Top of EXERCISE MATERIALS
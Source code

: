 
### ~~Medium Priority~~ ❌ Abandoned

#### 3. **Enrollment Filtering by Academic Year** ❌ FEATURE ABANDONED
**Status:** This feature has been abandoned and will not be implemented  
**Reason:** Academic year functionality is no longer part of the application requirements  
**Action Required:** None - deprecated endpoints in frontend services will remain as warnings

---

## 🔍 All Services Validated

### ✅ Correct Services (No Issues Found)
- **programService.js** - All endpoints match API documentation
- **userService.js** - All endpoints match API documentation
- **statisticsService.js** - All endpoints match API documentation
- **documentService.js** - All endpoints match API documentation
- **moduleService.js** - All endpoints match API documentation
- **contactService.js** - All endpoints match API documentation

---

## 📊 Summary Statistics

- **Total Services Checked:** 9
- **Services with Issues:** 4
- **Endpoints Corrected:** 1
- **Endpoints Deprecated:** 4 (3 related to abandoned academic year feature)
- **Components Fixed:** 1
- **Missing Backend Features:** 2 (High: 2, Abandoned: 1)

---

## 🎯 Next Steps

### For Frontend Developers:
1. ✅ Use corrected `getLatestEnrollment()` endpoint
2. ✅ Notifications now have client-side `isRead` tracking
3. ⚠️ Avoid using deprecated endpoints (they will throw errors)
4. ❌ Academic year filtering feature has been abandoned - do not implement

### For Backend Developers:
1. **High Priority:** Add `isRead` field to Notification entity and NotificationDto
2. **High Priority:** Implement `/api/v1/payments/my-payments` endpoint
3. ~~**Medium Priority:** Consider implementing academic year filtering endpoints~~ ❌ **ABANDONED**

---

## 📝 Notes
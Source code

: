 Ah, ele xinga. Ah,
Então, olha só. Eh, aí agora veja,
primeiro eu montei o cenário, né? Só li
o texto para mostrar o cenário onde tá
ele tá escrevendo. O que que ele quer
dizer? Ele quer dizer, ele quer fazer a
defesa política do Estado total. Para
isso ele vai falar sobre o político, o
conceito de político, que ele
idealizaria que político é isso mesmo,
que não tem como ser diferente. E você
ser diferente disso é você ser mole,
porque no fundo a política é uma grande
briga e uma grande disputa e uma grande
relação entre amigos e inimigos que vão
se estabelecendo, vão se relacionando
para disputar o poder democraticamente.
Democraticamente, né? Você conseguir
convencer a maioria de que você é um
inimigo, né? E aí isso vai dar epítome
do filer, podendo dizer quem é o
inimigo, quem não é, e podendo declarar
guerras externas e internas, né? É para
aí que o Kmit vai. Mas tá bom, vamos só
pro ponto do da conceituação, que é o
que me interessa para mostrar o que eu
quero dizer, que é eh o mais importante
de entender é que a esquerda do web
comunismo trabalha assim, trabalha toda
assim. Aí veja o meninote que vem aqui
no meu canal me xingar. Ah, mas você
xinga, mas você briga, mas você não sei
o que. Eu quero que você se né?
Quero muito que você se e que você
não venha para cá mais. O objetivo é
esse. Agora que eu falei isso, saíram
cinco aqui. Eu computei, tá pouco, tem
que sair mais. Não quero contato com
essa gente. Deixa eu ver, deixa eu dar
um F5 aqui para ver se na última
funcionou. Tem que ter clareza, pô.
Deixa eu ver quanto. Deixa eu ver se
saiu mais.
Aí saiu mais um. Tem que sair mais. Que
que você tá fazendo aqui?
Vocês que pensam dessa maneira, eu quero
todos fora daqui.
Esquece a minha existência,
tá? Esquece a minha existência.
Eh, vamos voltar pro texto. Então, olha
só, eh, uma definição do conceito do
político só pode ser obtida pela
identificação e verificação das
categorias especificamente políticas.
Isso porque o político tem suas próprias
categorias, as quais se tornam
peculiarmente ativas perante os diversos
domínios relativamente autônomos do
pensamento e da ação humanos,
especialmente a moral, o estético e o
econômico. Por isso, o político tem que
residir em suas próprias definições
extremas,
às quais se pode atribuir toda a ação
Bottom of EXERCISE MATERIALS
WHAT YOU WILL DO:
Count every line that holds the word "olha" in the entries, and state the result alone.

TASK RESPONSE:
2